Et donc, Urban Shadows arrive 20 ans plus tard. Et c’est un jeu d’Urban Fantasy propulsé par l’Apocalypse. Et vous vous dites « Minute, papillon, tu ne nous as pas déjà fait le coup récemment avec Monster of the Week ? » Carrément, mon neveu. Et pour vous illustrer la différence entre ces deux excellents jeux, je vais prendre la série télévisée Supernatural comme exemple :

Monster of the Week est taillé pour émuler les épisodes où Sam et Dean déboulent dans le trou du cul de l'Arkansas pour aller botter le cul à un monstre qui n'aura pratiquement aucun impact narratif sur la série au long terme. Vous savez ces épisodes assez insipides que l’on appelle « fillers » et qui ne font qu’artificiellement gonfler le nombre d’épisodes à 22. Bien évidemment, il y a des petites pépites de temps à autre, mais la majorité du temps, c’est plan-plan et convenu. Les héros reprennent la route à la fin de l’épisode et on se dit qu’ils n’ont pas évolué et ni rien appris.

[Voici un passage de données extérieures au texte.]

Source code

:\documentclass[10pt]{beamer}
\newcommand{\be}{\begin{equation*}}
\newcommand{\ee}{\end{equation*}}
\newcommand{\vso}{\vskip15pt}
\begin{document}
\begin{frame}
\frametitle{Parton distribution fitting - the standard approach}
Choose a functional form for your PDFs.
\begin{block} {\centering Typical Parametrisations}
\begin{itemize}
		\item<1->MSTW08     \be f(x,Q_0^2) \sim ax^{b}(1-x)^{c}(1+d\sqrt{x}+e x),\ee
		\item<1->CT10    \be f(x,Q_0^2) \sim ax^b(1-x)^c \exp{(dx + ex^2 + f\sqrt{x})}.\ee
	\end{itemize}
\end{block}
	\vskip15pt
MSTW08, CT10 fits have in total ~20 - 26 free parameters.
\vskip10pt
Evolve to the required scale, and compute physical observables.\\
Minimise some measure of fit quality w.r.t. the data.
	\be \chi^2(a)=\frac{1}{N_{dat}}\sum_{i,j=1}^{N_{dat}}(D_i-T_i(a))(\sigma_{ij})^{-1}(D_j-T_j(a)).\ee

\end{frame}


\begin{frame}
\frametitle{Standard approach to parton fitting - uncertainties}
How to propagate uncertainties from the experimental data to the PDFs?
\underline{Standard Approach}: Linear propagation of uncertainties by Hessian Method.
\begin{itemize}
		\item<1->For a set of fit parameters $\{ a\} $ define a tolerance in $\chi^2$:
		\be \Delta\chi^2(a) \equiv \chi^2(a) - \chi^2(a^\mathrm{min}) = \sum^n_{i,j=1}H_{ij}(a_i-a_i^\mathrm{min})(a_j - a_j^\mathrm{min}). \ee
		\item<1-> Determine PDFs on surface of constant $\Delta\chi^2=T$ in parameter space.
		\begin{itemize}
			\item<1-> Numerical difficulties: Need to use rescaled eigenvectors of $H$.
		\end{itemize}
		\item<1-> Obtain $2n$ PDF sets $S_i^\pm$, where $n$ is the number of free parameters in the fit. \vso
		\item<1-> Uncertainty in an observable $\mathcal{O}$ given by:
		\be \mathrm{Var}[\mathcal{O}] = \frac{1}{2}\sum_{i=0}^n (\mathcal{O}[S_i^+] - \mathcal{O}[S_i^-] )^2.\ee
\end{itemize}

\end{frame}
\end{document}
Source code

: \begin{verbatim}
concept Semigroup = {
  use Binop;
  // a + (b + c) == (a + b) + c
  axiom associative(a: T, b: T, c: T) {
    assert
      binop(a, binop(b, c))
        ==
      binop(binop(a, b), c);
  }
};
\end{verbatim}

Urban Shadows est fait spécialement pour les épisodes avec un fil rouge où les Winchester s'allient à un démon sur le retour et un ange déchu pour casser la gueule à un vampire qui va empêcher les léviathans de provoquer l'apocalypse via un artefact et une prophétie des familles. Le tout avec des changements d’allégeance, des trahisons, du bluff et le retour d’un personnage adoré que l’on croyait mort depuis trois épisodes mais en fait non, il est revenu et on ne sait pas trop pourquoi et comment, mais justement on veut en savoir plus.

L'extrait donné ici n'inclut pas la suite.